General description of the measure
This measure will introduce a new tax on diverted profits. The diverted profits tax will operate through two basic rules. The first rule counteracts arrangements by which foreign companies exploit the permanent establishment rules. The second rule prevents companies from creating tax advantages by using transactions or entities that lack economic substance.
The main objective of the diverted profits tax is to counteract contrived arrangements used by large groups (typically multinational enterprises) that result in the erosion of the UK tax base.
It seems the new measures will have effect in respect of profits arising on or after 1 April.
Under the current law UK resident companies, and non-resident companies carrying on a trade in the UK through a permanent establishment, are chargeable to corporation tax on profits. The computation of those profits is subject to:
- The transfer pricing rules (at Part 4 Taxation (International and Other Provisions) Act 2010).
- The rules on profits attributable to a UK permanent establishment of a non-UK resident company (at Part 2, Chapter 4 Corporation Tax Act 2009).
- The rules on whether a non-UK resident company has a permanent establishment in the UK (at Part 24, Chapter 2 Corporation Tax Act 2010).
The tax will be at a rate of 25 per cent of diverted profits relating to UK activity.

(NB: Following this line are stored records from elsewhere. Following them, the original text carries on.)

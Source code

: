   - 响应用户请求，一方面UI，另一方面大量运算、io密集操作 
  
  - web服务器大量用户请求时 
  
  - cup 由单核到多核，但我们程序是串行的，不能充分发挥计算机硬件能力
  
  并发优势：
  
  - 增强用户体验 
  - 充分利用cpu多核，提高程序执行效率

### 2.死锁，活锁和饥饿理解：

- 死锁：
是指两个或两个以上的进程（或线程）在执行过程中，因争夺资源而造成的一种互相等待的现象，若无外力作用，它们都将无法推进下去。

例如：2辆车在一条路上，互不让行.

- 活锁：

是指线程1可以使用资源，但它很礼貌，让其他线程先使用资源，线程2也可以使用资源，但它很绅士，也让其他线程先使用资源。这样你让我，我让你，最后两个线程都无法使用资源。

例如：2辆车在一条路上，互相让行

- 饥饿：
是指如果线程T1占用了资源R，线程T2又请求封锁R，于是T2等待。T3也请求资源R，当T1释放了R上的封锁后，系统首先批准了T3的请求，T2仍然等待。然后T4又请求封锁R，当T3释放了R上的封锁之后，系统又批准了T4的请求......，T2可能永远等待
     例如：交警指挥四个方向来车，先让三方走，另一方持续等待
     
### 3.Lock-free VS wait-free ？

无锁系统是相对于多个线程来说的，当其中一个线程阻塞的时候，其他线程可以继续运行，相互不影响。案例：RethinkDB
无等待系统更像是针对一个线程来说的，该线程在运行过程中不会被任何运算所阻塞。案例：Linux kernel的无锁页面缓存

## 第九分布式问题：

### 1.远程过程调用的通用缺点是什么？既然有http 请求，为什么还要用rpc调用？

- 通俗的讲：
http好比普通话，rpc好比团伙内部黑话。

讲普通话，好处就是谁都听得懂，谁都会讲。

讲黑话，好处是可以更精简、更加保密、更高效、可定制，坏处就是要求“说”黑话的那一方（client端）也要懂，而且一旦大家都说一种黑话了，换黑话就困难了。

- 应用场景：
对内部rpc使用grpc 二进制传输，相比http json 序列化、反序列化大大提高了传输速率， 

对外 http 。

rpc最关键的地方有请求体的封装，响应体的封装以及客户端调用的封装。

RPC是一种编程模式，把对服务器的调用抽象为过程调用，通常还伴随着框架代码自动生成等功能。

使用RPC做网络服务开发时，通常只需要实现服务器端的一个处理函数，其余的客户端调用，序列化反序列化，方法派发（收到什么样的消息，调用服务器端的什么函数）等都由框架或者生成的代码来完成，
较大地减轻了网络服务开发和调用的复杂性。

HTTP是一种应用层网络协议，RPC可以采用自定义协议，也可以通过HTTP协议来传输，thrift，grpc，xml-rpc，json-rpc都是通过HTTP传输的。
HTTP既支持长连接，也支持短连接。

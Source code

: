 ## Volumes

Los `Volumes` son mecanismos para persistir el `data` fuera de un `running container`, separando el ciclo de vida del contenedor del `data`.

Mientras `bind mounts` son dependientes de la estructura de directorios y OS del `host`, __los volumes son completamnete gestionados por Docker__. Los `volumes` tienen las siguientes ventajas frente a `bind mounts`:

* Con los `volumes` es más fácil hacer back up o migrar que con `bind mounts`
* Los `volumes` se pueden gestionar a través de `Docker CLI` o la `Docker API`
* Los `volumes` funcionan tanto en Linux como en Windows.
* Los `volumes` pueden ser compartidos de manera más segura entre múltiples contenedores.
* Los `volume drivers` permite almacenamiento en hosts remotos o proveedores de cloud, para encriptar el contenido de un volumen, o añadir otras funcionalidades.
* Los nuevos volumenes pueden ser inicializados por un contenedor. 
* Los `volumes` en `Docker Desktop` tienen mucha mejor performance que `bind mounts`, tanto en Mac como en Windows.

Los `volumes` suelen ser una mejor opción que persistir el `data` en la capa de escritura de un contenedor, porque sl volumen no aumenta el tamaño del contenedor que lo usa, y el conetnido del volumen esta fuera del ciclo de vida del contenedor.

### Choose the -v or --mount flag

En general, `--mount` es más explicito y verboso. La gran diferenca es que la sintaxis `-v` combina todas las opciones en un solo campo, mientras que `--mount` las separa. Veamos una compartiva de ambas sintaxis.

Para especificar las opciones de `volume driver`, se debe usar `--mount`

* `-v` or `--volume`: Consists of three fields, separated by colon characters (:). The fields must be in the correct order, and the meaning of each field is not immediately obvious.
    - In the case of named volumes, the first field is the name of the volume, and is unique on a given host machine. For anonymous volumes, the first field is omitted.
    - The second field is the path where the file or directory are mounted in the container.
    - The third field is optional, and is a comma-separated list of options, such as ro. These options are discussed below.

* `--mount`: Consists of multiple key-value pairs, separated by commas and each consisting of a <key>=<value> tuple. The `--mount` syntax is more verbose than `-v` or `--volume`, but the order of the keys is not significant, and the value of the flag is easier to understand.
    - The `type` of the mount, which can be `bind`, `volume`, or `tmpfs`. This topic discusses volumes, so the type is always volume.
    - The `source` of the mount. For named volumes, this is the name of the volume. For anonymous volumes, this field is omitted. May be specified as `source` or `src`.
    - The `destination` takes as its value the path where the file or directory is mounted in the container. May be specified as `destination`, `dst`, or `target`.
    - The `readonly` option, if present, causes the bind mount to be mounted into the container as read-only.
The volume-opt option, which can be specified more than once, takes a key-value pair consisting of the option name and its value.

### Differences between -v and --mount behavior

The charge will arise if either of two rules applies.
These rules seek to apply an effective “substance over form” approach to the taxation of “offending corporations”. I will look at the rules in more detail in next week’s article but I will give you a “generally speaking” overview to be going on with.
The first rule is designed to address arrangements that avoid a UK permanent establishment and comes into effect if a person is carrying on an activity in the UK in connection with supplies of goods and services by a non-UK resident company to customers in the UK, provided the detailed conditions are met. Here, the mischief being addressed is the corporation that does its business in the UK but books its profits outside of it – usually in a low or no-tax jurisdiction.
The second rule will apply to certain arrangements that lack economic substance involving entities with an existing UK taxable presence. The primary function here is to counteract arrangements that exploit tax differentials and will apply where the detailed conditions, including those on an “effective tax mismatch outcome”, are met.
So, in a GAAR-like way, legislative force is being given to a “substance over form” approach to secure the tax the authorities feel should rightly be payable based on the commercial realities of the business in question.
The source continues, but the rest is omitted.